Ligand-based virtual screening (LBVS) done using SwissSimilarity to find similar analogs from FDA-approved drugs for phytochemicals LBVS works based on the hypothesis “Similar molecules are prone to exhibit similar biological activity”. It relies on molecular similarity quantification (36). Phytochemicals were analogous to drugs having antibiotic, anti-inflammatory, antihypertensive, antihypotensive, anti-arrhythmic, anticancer, antidiabetic, antilipidemic, anti-viral, anti-retroviral, anti-malarial, anti-fungal activity with similarity score ranging from 0.002 to 0.887. Ouabain, an anti-arrhythmic drug showed a high similarity score with Andropanoside. Eplerenone, an anti-hypertensive drug analogous to Paniculide A with a high similarity score of 0.513. A histogram presenting the phytochemical similarity score against the FDA approved drug is represented as Fig7. However, screening for 14-deoxy-11,12 didehydroandrographolide did not show any similar analogs. SwissSimilarity results with analogs score tabulated as Table 4.
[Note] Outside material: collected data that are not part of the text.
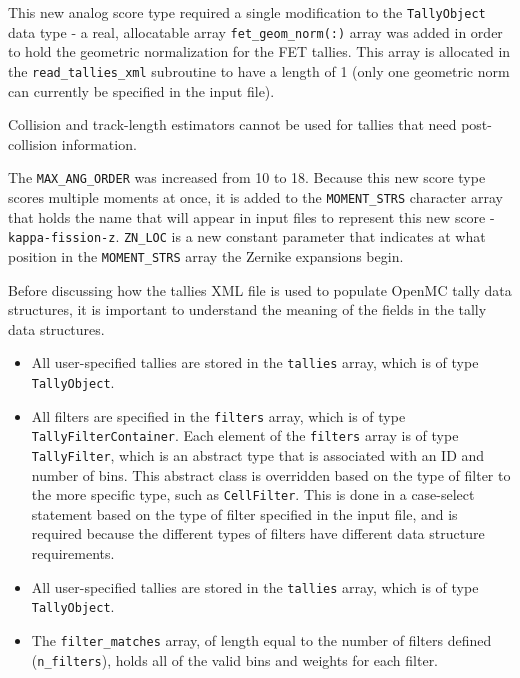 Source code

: \documentclass[10pt]{article}
\numberwithin{equation}{section} %
\begin{document}
This new analog score type required a single modification to the {\tt TallyObject} data type - a real, allocatable array {\tt fet\_geom\_norm(:)} array was added in order to hold the geometric normalization for the FET tallies. This array is allocated in the {\tt read\_tallies\_xml} subroutine to have a length of 1 (only one geometric norm can currently be specified in the input file). 

Collision and track-length estimators cannot be used for tallies that need post-collision information.

The {\tt MAX\_ANG\_ORDER} was increased from 10 to 18. Because this new score type scores multiple moments at once, it is added to the {\tt MOMENT\_STRS} character array that holds the name that will appear in input files to represent this new score - {\tt kappa-fission-z}. {\tt ZN\_LOC} is a new constant parameter that indicates at what position in the {\tt MOMENT\_STRS} array the Zernike expansions begin.

Before discussing how the tallies XML file is used to populate OpenMC tally data structures, it is important to understand the meaning of the fields in the tally data structures. 

\begin{itemize}
\item All user-specified tallies are stored in the {\tt tallies} array, which is of type {\tt TallyObject}.
\item All filters are specified in the {\tt filters} array, which is of type {\tt TallyFilterContainer}. Each element of the {\tt filters} array is of type {\tt TallyFilter}, which is an abstract type that is associated with an ID and number of bins. This abstract class is overridden based on the type of filter to the more specific type, such as {\tt CellFilter}. This is done in a case-select statement based on the type of filter specified in the input file, and is required because the different types of filters have different data structure requirements.
\end{itemize}

\begin{itemize}
\item All user-specified tallies are stored in the {\tt tallies} array, which is of type {\tt TallyObject}.
\item The {\tt filter\_matches} array, of length equal to the number of filters defined ({\tt n\_filters}), holds all of the valid bins and weights for each filter.
\end{itemize}
\end{document}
Putative targets of A.paniculata phytochemicals were identified through SwissTargetPrediction, a web tool used to find the possible target for small molecules (37). In our current study, we found each phytochemicals would interact and target multiple proteins. This might be the polypharmacology effect of phytochemicals. The phytochemicals which targeted different classes of metalloproteinase were selected and a phytochemical-target illustration network was created using Cytoscape, a software used for visualizing network and integration biomolecular interaction (38). The phytochemical-target network results are presented in Fig8.